Leaf specific mass as a predictor of water availability in riparian communities in Mediterranean Type Ecosystems in Southern France
Mentor:Cheryl Swift, James Irvine Professor of Biological Sciences Chair, Environmental Science Departments of Biology and Environmental Science, Whittier College
Patterns of species distribution in riparian areas in Mediterranean-Type Ecosystems depend on the ability of an individual to tolerate summer drought and to persist after winter flood events. We examined leaf specific mass, the ratio of dry mass to area, as an indicator of drought tolerance, and measured pre-dawn and midday water potentials across four streams in Southern. Leaf specific mass can be used as a measure of drought tolerance because we would expect that a greater mass to area ratio would result in lower rates of transpiration and water loss. The streams varied in summer water availability, and we used a total of eight species. Out of the eight species examined, four occurred in two or more streams with varying summer water availability: Fraxinus angustifolia Populus alba, Salix cinera and Salix elaeagnos, . We predicted that species would have increased leaf specific mass in streams with lower water availability. We found that leaf specific mass for Fraxinus angustifolia, Populus alba, and Salix elaeagnos did not increase with decreased summer water availability, but mid-day water potentials were lower where summer water availability was more limited. So, our prediction did not hold true for these species; however, the cost of constant leaf specific mass in streams with lower summer water availability appears to be lower mid-day water potentials.
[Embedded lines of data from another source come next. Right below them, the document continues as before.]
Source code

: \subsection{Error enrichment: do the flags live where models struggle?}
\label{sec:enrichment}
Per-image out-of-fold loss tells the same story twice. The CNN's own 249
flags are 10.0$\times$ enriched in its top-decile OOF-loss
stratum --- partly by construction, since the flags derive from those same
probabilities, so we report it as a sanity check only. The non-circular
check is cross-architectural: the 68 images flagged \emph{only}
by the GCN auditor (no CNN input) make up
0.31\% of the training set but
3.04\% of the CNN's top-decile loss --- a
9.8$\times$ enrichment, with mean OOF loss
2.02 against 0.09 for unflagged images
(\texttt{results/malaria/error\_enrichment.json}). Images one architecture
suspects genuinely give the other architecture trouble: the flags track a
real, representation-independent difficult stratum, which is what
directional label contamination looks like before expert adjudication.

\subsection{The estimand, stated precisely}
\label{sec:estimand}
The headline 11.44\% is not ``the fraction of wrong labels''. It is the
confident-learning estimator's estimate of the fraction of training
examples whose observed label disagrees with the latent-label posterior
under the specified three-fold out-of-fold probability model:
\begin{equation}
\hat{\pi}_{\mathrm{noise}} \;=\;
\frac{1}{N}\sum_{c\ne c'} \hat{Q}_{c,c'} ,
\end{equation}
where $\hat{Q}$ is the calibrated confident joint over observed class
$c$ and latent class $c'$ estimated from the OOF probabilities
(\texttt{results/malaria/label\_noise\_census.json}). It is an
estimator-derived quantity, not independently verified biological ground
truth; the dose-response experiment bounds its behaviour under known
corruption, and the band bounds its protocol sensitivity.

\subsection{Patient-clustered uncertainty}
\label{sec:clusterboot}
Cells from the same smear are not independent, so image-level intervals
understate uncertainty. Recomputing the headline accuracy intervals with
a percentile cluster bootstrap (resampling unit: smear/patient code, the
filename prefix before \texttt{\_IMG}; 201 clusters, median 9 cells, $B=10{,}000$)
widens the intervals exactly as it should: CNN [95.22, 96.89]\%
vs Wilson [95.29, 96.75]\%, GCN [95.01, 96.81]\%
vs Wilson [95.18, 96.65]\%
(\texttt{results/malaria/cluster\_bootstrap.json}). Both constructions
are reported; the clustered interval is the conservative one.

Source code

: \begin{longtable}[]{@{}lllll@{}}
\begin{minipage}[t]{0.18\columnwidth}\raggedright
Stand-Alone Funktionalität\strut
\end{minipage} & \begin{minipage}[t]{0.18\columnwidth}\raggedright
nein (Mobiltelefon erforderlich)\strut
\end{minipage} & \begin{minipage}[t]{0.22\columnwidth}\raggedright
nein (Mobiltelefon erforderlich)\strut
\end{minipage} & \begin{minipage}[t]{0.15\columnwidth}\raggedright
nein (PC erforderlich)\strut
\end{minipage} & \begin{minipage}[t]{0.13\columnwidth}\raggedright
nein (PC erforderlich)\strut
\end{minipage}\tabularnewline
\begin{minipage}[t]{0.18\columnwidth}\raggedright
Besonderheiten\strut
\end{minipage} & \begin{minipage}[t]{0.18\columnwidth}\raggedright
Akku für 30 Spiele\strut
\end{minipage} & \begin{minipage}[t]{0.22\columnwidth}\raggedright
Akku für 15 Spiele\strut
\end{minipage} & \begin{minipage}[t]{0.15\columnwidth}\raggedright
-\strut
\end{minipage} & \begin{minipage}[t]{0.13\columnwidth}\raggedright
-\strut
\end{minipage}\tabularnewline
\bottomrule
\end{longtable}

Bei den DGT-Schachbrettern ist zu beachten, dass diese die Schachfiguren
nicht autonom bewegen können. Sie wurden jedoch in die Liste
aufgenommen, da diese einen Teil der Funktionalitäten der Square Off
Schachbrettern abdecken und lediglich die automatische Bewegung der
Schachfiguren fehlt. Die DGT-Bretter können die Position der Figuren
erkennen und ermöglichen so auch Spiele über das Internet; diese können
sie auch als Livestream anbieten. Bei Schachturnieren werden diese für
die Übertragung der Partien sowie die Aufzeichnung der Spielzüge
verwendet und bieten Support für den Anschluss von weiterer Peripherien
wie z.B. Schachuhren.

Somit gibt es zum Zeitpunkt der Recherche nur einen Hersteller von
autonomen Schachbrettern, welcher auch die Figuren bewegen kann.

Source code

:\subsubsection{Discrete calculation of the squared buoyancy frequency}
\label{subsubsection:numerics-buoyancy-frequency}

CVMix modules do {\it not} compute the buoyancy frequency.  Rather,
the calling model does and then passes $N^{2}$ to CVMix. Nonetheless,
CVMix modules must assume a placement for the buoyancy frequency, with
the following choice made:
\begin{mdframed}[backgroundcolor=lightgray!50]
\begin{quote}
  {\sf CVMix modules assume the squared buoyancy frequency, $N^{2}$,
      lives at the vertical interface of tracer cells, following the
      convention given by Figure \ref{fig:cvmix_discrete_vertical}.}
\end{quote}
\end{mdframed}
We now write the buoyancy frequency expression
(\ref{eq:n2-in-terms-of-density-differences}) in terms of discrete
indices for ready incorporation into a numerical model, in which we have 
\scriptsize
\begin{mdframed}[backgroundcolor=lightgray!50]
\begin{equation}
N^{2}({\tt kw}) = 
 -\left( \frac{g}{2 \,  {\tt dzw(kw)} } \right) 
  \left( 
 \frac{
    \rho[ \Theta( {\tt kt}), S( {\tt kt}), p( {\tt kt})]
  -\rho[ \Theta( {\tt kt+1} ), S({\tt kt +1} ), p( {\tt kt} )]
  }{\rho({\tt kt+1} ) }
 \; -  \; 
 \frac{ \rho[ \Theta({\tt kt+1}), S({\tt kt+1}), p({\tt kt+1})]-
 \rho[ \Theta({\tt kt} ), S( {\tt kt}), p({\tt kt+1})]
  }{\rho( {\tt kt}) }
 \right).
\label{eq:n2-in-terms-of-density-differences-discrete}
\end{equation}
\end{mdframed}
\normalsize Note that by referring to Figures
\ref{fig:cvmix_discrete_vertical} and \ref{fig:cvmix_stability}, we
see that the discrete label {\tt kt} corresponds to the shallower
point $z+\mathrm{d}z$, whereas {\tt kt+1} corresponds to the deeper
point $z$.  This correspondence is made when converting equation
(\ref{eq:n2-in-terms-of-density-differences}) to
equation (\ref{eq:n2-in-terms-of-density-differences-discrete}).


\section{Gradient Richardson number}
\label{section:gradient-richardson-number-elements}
Salix cinerea showed a slightly different pattern than these three species. Leaf specific mass increased with decreased mid-day water potential. Our results suggest that different species typical of riparian communities in Southern France differ with respect to the way they respond to summer water availability, and these differences may dictate distribution of these species laterally with respect to the channel, or longitudinally with respect to position along river length.